The internet is full of answers, and some of them might even be true. For almost 20 years, the the Newton BBS has been a source of answers to science questions that may be accessed directly via the Web as well as through telnet (no public telnet access any more, sorry). The Newton BBS "Ask A Scientist" archive has answers from 15 science fields, from astronomy to zoology, for a total of more than 20,000 questions answered. This was covered previously, and the site is aimed at teachers and students from grades K-12, so io9's Ask a Physicist questions (with answers from Dr. Dave Goldberg) might be more engaging. See also: MIT's Ask An Engineer.
posted by filthy light thief (4 comments total) 19 users marked this as a favorite

 
Also cool, in this vein: Science Tracer Bullets from the LoC.
posted by carsonb at 1:29 PM on September 9, 2010 [1 favorite]
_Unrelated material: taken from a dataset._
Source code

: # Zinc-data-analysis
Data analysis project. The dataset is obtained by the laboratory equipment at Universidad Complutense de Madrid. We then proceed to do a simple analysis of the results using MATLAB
I'm quite fond of Ask A Biologist.
posted by ambulocetus at 6:04 PM on September 9, 2010


Oh, that reminded me of another one I had floating around the bookmarks folder: Ask an Astrobiologist!
posted by carsonb at 9:56 PM on September 9, 2010


Thanks for the additions, carsonb - I was sure there were more interesting sites of the sort around, but I didn't find much of interest.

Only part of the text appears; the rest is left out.